• [Data to process]:
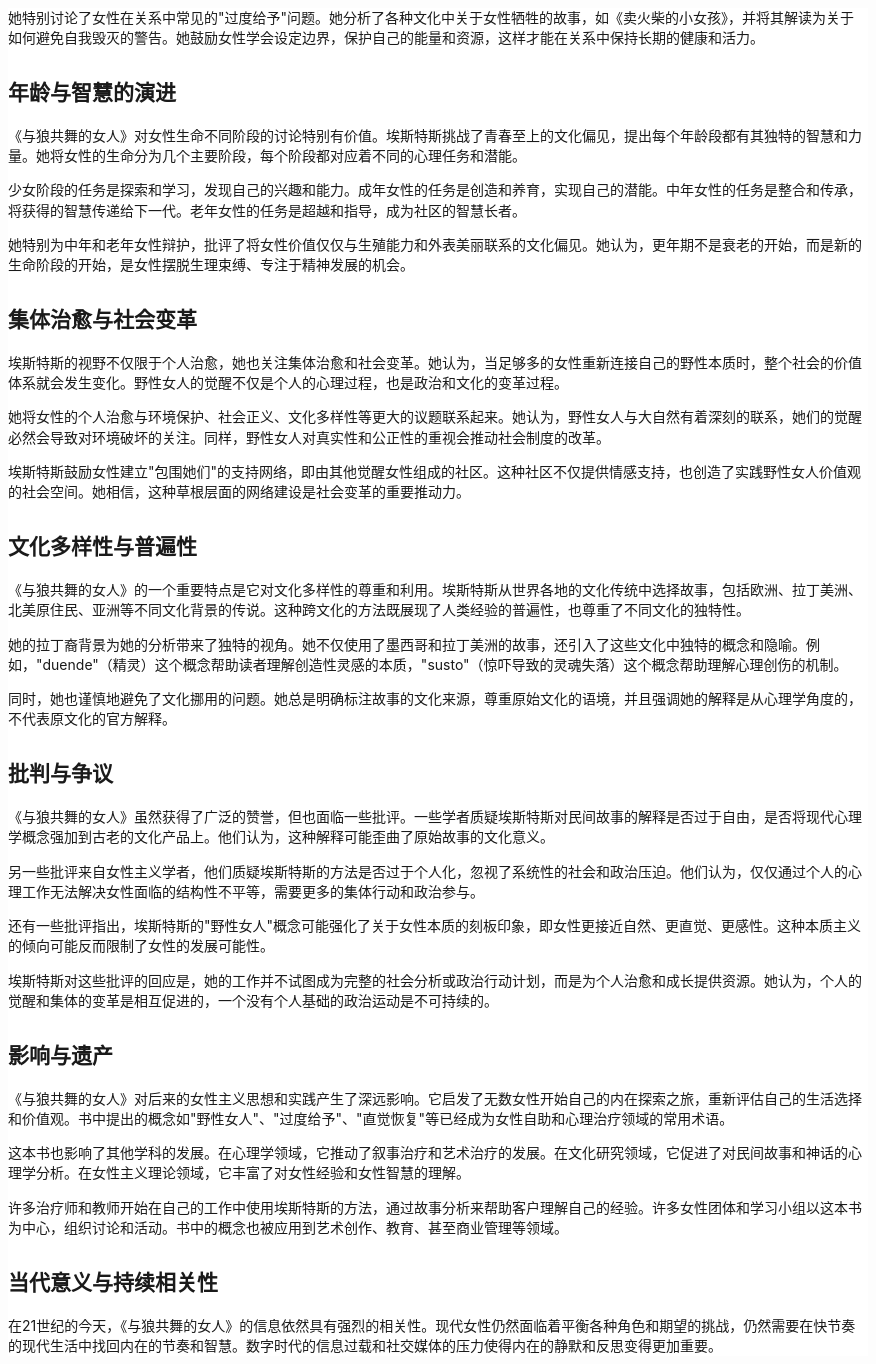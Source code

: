 她特别讨论了女性在关系中常见的"过度给予"问题。她分析了各种文化中关于女性牺牲的故事，如《卖火柴的小女孩》，并将其解读为关于如何避免自我毁灭的警告。她鼓励女性学会设定边界，保护自己的能量和资源，这样才能在关系中保持长期的健康和活力。

## 年龄与智慧的演进

《与狼共舞的女人》对女性生命不同阶段的讨论特别有价值。埃斯特斯挑战了青春至上的文化偏见，提出每个年龄段都有其独特的智慧和力量。她将女性的生命分为几个主要阶段，每个阶段都对应着不同的心理任务和潜能。

少女阶段的任务是探索和学习，发现自己的兴趣和能力。成年女性的任务是创造和养育，实现自己的潜能。中年女性的任务是整合和传承，将获得的智慧传递给下一代。老年女性的任务是超越和指导，成为社区的智慧长者。

她特别为中年和老年女性辩护，批评了将女性价值仅仅与生殖能力和外表美丽联系的文化偏见。她认为，更年期不是衰老的开始，而是新的生命阶段的开始，是女性摆脱生理束缚、专注于精神发展的机会。

## 集体治愈与社会变革

埃斯特斯的视野不仅限于个人治愈，她也关注集体治愈和社会变革。她认为，当足够多的女性重新连接自己的野性本质时，整个社会的价值体系就会发生变化。野性女人的觉醒不仅是个人的心理过程，也是政治和文化的变革过程。

她将女性的个人治愈与环境保护、社会正义、文化多样性等更大的议题联系起来。她认为，野性女人与大自然有着深刻的联系，她们的觉醒必然会导致对环境破坏的关注。同样，野性女人对真实性和公正性的重视会推动社会制度的改革。

埃斯特斯鼓励女性建立"包围她们"的支持网络，即由其他觉醒女性组成的社区。这种社区不仅提供情感支持，也创造了实践野性女人价值观的社会空间。她相信，这种草根层面的网络建设是社会变革的重要推动力。

## 文化多样性与普遍性

《与狼共舞的女人》的一个重要特点是它对文化多样性的尊重和利用。埃斯特斯从世界各地的文化传统中选择故事，包括欧洲、拉丁美洲、北美原住民、亚洲等不同文化背景的传说。这种跨文化的方法既展现了人类经验的普遍性，也尊重了不同文化的独特性。

她的拉丁裔背景为她的分析带来了独特的视角。她不仅使用了墨西哥和拉丁美洲的故事，还引入了这些文化中独特的概念和隐喻。例如，"duende"（精灵）这个概念帮助读者理解创造性灵感的本质，"susto"（惊吓导致的灵魂失落）这个概念帮助理解心理创伤的机制。

同时，她也谨慎地避免了文化挪用的问题。她总是明确标注故事的文化来源，尊重原始文化的语境，并且强调她的解释是从心理学角度的，不代表原文化的官方解释。

## 批判与争议

《与狼共舞的女人》虽然获得了广泛的赞誉，但也面临一些批评。一些学者质疑埃斯特斯对民间故事的解释是否过于自由，是否将现代心理学概念强加到古老的文化产品上。他们认为，这种解释可能歪曲了原始故事的文化意义。

另一些批评来自女性主义学者，他们质疑埃斯特斯的方法是否过于个人化，忽视了系统性的社会和政治压迫。他们认为，仅仅通过个人的心理工作无法解决女性面临的结构性不平等，需要更多的集体行动和政治参与。

还有一些批评指出，埃斯特斯的"野性女人"概念可能强化了关于女性本质的刻板印象，即女性更接近自然、更直觉、更感性。这种本质主义的倾向可能反而限制了女性的发展可能性。

埃斯特斯对这些批评的回应是，她的工作并不试图成为完整的社会分析或政治行动计划，而是为个人治愈和成长提供资源。她认为，个人的觉醒和集体的变革是相互促进的，一个没有个人基础的政治运动是不可持续的。

## 影响与遗产

《与狼共舞的女人》对后来的女性主义思想和实践产生了深远影响。它启发了无数女性开始自己的内在探索之旅，重新评估自己的生活选择和价值观。书中提出的概念如"野性女人"、"过度给予"、"直觉恢复"等已经成为女性自助和心理治疗领域的常用术语。

这本书也影响了其他学科的发展。在心理学领域，它推动了叙事治疗和艺术治疗的发展。在文化研究领域，它促进了对民间故事和神话的心理学分析。在女性主义理论领域，它丰富了对女性经验和女性智慧的理解。

许多治疗师和教师开始在自己的工作中使用埃斯特斯的方法，通过故事分析来帮助客户理解自己的经验。许多女性团体和学习小组以这本书为中心，组织讨论和活动。书中的概念也被应用到艺术创作、教育、甚至商业管理等领域。

## 当代意义与持续相关性

在21世纪的今天，《与狼共舞的女人》的信息依然具有强烈的相关性。现代女性仍然面临着平衡各种角色和期望的挑战，仍然需要在快节奏的现代生活中找回内在的节奏和智慧。数字时代的信息过载和社交媒体的压力使得内在的静默和反思变得更加重要。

• [What this task involves]: Wherever the word "他们认为" turns up in the material, copy the whole line.

• [Expected answer]:
《与狼共舞的女人》虽然获得了广泛的赞誉，但也面临一些批评。一些学者质疑埃斯特斯对民间故事的解释是否过于自由，是否将现代心理学概念强加到古老的文化产品上。他们认为，这种解释可能歪曲了原始故事的文化意义。
另一些批评来自女性主义学者，他们质疑埃斯特斯的方法是否过于个人化，忽视了系统性的社会和政治压迫。他们认为，仅仅通过个人的心理工作无法解决女性面临的结构性不平等，需要更多的集体行动和政治参与。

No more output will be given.